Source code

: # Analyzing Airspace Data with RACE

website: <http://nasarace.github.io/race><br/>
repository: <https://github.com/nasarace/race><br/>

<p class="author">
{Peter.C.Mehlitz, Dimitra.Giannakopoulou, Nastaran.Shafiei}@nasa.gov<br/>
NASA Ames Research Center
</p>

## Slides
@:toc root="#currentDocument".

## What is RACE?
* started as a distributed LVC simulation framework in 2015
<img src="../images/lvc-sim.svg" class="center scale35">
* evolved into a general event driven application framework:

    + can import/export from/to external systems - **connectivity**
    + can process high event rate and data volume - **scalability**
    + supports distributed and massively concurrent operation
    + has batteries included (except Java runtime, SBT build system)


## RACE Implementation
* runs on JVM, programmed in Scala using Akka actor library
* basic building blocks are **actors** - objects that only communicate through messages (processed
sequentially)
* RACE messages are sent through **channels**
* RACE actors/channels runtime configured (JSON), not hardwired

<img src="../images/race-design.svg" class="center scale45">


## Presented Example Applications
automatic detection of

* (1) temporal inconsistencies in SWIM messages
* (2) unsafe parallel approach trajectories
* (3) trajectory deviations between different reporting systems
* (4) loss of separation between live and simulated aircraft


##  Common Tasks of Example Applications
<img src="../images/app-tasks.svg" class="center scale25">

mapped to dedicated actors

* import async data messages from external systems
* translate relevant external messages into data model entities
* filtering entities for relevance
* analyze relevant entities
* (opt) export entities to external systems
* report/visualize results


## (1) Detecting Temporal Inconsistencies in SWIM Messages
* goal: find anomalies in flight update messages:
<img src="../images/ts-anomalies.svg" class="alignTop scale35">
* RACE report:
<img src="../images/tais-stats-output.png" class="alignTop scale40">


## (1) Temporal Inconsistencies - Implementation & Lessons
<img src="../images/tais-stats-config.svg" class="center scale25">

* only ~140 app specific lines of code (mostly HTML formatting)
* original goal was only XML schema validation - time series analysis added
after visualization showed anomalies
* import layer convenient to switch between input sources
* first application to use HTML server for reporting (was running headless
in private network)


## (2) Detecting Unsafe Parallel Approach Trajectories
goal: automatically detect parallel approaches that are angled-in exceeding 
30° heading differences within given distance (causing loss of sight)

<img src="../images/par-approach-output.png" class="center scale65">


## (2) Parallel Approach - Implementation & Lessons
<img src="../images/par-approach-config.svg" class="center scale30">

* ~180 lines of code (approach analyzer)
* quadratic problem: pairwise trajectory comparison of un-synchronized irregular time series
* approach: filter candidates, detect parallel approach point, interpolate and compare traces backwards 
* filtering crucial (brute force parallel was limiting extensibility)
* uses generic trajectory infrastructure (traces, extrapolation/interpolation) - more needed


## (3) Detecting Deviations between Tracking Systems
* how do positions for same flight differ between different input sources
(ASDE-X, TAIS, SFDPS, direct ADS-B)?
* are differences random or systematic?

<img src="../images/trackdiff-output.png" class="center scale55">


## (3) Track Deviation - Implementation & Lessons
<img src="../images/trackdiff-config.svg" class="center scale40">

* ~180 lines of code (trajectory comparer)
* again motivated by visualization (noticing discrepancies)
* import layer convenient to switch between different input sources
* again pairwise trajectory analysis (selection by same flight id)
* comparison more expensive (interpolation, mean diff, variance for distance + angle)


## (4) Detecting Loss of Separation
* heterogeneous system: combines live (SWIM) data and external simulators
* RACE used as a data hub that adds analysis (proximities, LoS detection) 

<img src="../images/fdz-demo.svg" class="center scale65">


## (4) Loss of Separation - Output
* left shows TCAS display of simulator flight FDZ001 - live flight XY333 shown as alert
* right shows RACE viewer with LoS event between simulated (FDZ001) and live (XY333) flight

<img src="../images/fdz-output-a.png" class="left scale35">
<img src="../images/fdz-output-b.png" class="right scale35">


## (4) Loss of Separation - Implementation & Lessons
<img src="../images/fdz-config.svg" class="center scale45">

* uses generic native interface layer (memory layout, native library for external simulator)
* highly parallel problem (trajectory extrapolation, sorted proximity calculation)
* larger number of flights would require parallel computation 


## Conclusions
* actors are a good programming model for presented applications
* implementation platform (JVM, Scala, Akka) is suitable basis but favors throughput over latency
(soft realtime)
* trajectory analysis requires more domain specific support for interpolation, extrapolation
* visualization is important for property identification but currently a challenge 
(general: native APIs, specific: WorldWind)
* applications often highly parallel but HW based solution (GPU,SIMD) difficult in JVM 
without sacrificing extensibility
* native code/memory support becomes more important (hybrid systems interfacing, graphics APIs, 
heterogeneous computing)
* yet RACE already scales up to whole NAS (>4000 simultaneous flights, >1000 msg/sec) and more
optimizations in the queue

# Required action:
Quote the records above from their first line through the line containing "automatic detection of", both ends included.

# Your solution:
Source code

: # Analyzing Airspace Data with RACE

website: <http://nasarace.github.io/race><br/>
repository: <https://github.com/nasarace/race><br/>

<p class="author">
{Peter.C.Mehlitz, Dimitra.Giannakopoulou, Nastaran.Shafiei}@nasa.gov<br/>
NASA Ames Research Center
</p>

## Slides
@:toc root="#currentDocument".

## What is RACE?
* started as a distributed LVC simulation framework in 2015
<img src="../images/lvc-sim.svg" class="center scale35">
* evolved into a general event driven application framework:

    + can import/export from/to external systems - **connectivity**
    + can process high event rate and data volume - **scalability**
    + supports distributed and massively concurrent operation
    + has batteries included (except Java runtime, SBT build system)


## RACE Implementation
* runs on JVM, programmed in Scala using Akka actor library
* basic building blocks are **actors** - objects that only communicate through messages (processed
sequentially)
* RACE messages are sent through **channels**
* RACE actors/channels runtime configured (JSON), not hardwired

<img src="../images/race-design.svg" class="center scale45">


## Presented Example Applications
automatic detection of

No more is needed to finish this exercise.